▸ **WHAT YOU HAVE TO DO**: All lines in the data bearing the string "eigenvalues" should be identified and copied.

▸ **RECORDS**:
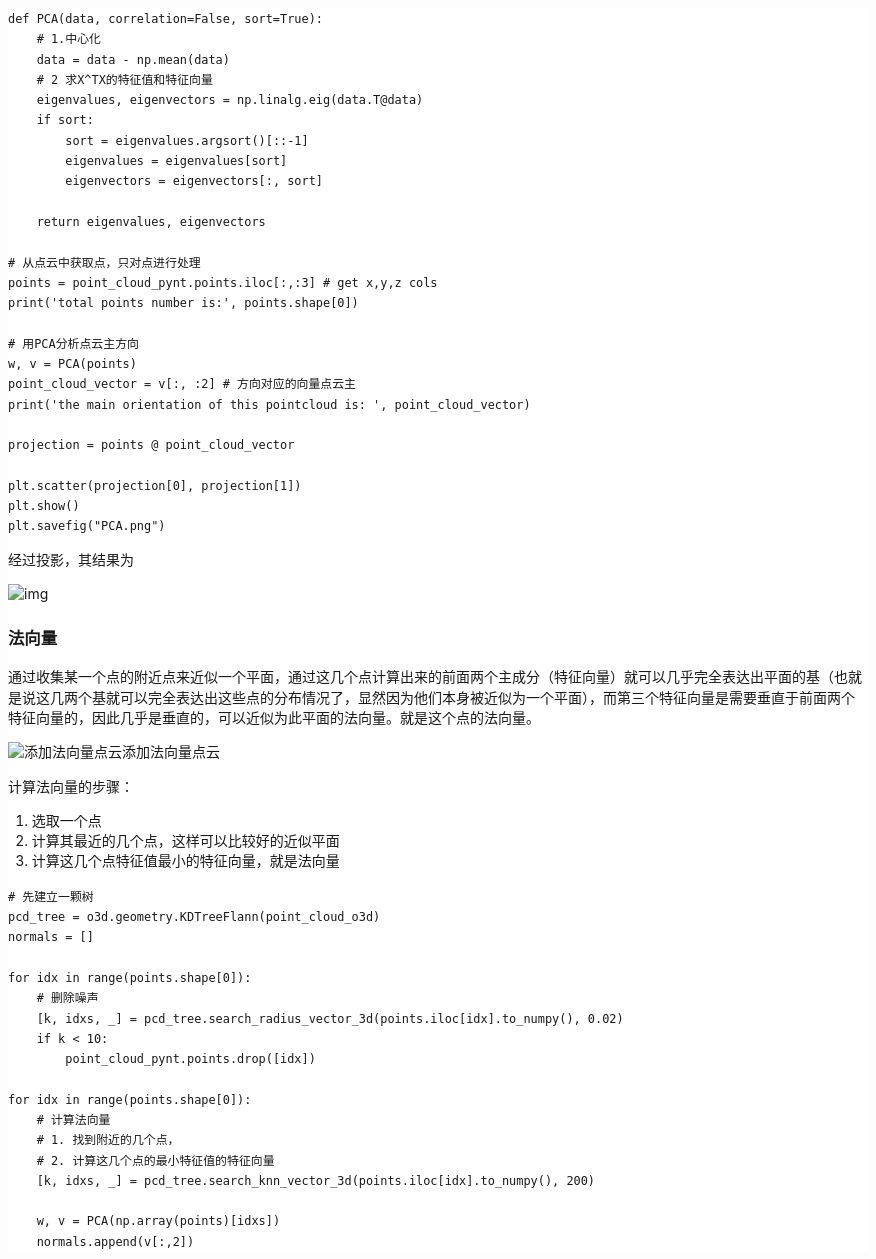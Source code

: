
 ```
def PCA(data, correlation=False, sort=True):
    # 1.中心化
    data = data - np.mean(data)
    # 2 求X^TX的特征值和特征向量
    eigenvalues, eigenvectors = np.linalg.eig(data.T@data)
    if sort:
        sort = eigenvalues.argsort()[::-1]
        eigenvalues = eigenvalues[sort]
        eigenvectors = eigenvectors[:, sort]

    return eigenvalues, eigenvectors

# 从点云中获取点，只对点进行处理
points = point_cloud_pynt.points.iloc[:,:3] # get x,y,z cols
print('total points number is:', points.shape[0])

# 用PCA分析点云主方向
w, v = PCA(points)
point_cloud_vector = v[:, :2] # 方向对应的向量点云主
print('the main orientation of this pointcloud is: ', point_cloud_vector)

projection = points @ point_cloud_vector

plt.scatter(projection[0], projection[1])
plt.show()
plt.savefig("PCA.png")
```

经过投影，其结果为

![img](fig3.jpg)

### 法向量

通过收集某一个点的附近点来近似一个平面，通过这几个点计算出来的前面两个主成分（特征向量）就可以几乎完全表达出平面的基（也就是说这几两个基就可以完全表达出这些点的分布情况了，显然因为他们本身被近似为一个平面），而第三个特征向量是需要垂直于前面两个特征向量的，因此几乎是垂直的，可以近似为此平面的法向量。就是这个点的法向量。

![添加法向量点云](fig4.jpg)添加法向量点云

计算法向量的步骤：

1. 选取一个点
2. 计算其最近的几个点，这样可以比较好的近似平面
3. 计算这几个点特征值最小的特征向量，就是法向量

```
# 先建立一颗树
pcd_tree = o3d.geometry.KDTreeFlann(point_cloud_o3d)
normals = []

for idx in range(points.shape[0]):
    # 删除噪声
    [k, idxs, _] = pcd_tree.search_radius_vector_3d(points.iloc[idx].to_numpy(), 0.02)
    if k < 10:
        point_cloud_pynt.points.drop([idx])

for idx in range(points.shape[0]):
    # 计算法向量
    # 1. 找到附近的几个点，
    # 2. 计算这几个点的最小特征值的特征向量
    [k, idxs, _] = pcd_tree.search_knn_vector_3d(points.iloc[idx].to_numpy(), 200)

    w, v = PCA(np.array(points)[idxs])
    normals.append(v[:,2])

```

▸ **RESPONSE TO THIS TASK**:
    eigenvalues, eigenvectors = np.linalg.eig(data.T@data)
        sort = eigenvalues.argsort()[::-1]
        eigenvalues = eigenvalues[sort]
    return eigenvalues, eigenvectors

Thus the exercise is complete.